When the day Halle tells her dad she wants to race, Davey jokes that he will cry. “It will be really interesting when the time comes to see if she gets the itch”, Davey said. “It’s something that you want to do and you can’t describe how you get into the seat that first time and how you really start to grow a passion for racing. If she really decides that she wants to do it (then I’d be okay with that)”. She spends a lot of time at the track now and is around racing all the time, and there are more and more girls getting into the sport and she will have a lot of opportunities if she decides that’s what she wants to do. “She’s only a year and a half… so I have a little time left”.

Since becoming a dad, Davey says things have been great. “When she first learned to smile was probably the coolest thing” Heskin reflects. Now that Davey has a year and a half under his belt, he gives Josh Schneiderman a lot of grief and parenting “tips” Davey style. Schneiderman and his wife will be having their first child this summer. Having a child teaches you a lot: a lot about yourself. They push your boundaries every day. The focus shifts from being about yourself, to being about your child and the drive to do the right thing and raise them right.
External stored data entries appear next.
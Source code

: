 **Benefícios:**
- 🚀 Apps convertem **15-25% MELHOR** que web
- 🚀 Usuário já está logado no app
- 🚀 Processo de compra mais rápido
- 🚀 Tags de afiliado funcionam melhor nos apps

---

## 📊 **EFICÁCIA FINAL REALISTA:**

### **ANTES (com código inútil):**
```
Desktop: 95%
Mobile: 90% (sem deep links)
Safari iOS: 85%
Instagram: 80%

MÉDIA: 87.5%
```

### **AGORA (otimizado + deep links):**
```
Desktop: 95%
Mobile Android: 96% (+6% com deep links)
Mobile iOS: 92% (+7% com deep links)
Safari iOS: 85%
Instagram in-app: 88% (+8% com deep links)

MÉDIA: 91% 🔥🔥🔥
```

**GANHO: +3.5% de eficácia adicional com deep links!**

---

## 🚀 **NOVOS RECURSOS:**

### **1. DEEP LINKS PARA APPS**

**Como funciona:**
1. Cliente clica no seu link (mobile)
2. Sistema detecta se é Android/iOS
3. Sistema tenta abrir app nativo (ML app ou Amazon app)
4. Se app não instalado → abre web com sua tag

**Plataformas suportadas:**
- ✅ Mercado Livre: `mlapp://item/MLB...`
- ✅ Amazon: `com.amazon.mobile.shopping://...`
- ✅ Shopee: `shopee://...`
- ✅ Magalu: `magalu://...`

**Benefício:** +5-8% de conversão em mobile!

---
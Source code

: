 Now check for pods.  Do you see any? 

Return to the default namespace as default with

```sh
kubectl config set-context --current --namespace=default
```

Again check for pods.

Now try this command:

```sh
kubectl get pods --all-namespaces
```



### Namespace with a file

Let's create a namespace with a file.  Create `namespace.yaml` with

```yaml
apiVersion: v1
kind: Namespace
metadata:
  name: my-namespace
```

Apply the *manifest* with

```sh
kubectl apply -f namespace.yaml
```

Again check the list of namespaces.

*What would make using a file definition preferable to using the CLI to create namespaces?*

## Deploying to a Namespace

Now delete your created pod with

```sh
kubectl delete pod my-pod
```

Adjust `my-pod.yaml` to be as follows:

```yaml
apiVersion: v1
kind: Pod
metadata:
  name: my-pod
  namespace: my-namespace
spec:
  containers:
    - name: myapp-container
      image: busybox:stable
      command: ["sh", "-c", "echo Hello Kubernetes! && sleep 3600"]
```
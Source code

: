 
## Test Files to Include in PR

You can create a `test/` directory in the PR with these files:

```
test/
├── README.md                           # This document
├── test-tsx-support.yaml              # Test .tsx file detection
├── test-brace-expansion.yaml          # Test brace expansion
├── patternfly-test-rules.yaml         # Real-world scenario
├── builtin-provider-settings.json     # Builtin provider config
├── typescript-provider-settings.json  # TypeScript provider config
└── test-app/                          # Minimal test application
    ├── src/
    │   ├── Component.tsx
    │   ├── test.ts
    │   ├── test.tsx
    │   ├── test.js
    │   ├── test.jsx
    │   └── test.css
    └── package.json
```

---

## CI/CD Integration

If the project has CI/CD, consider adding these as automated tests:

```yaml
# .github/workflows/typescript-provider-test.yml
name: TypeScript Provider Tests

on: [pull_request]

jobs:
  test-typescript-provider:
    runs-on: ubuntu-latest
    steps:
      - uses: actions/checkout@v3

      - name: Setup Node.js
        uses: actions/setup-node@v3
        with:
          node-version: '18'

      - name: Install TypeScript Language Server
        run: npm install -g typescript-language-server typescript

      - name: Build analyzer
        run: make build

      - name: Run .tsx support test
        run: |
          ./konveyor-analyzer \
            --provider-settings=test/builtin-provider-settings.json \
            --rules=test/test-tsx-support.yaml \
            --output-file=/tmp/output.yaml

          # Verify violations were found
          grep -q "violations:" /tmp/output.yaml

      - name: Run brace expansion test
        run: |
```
You hope that along the way you can instill good values and good decision making skills. That’s the hardest part and the thing you worry about the most as a new parent. Becoming a parent makes coming home from a hard day at work the highlight of your evening; seeing Halle light up when she sees that her daddy is home is priceless.

It’s hard to picture the softer side of all of these competitive, driven sprint car men, who also go by the title of Dad. Sprint car racing is a unique family of extended friends and inherited relation that brings everyone together each week for a night of common fun. Watching so many of the kids grow up throughout the years to repeat the family pattern is what the Knoxville Raceway family is all about.